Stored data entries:
== Segment start ==

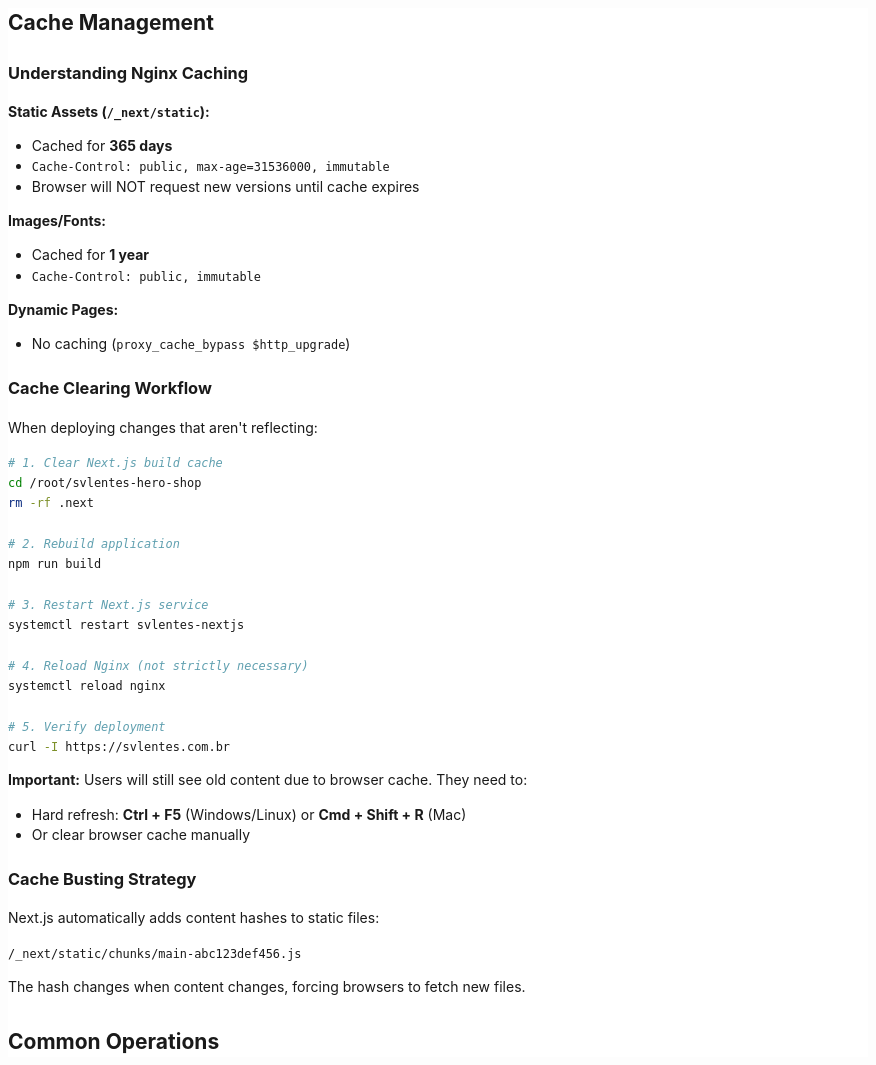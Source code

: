 ## Cache Management

### Understanding Nginx Caching

**Static Assets (`/_next/static`):**
- Cached for **365 days**
- `Cache-Control: public, max-age=31536000, immutable`
- Browser will NOT request new versions until cache expires

**Images/Fonts:**
- Cached for **1 year**
- `Cache-Control: public, immutable`

**Dynamic Pages:**
- No caching (`proxy_cache_bypass $http_upgrade`)

### Cache Clearing Workflow

When deploying changes that aren't reflecting:

```bash
# 1. Clear Next.js build cache
cd /root/svlentes-hero-shop
rm -rf .next

# 2. Rebuild application
npm run build

# 3. Restart Next.js service
systemctl restart svlentes-nextjs

# 4. Reload Nginx (not strictly necessary)
systemctl reload nginx

# 5. Verify deployment
curl -I https://svlentes.com.br
```

**Important:** Users will still see old content due to browser cache. They need to:
- Hard refresh: **Ctrl + F5** (Windows/Linux) or **Cmd + Shift + R** (Mac)
- Or clear browser cache manually

### Cache Busting Strategy

Next.js automatically adds content hashes to static files:
```
/_next/static/chunks/main-abc123def456.js
```

The hash changes when content changes, forcing browsers to fetch new files.

## Common Operations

== Segment end ==

EXERCISE: Starting with the line with "- Or clear browser cache manually" above and going on through the line with "The hash changes", transcribe every line exactly, both ends included, and add nothing.

EXERCISE RESULT:
- Or clear browser cache manually

### Cache Busting Strategy

Next.js automatically adds content hashes to static files:
```
/_next/static/chunks/main-abc123def456.js
```

The hash changes when content changes, forcing browsers to fetch new files.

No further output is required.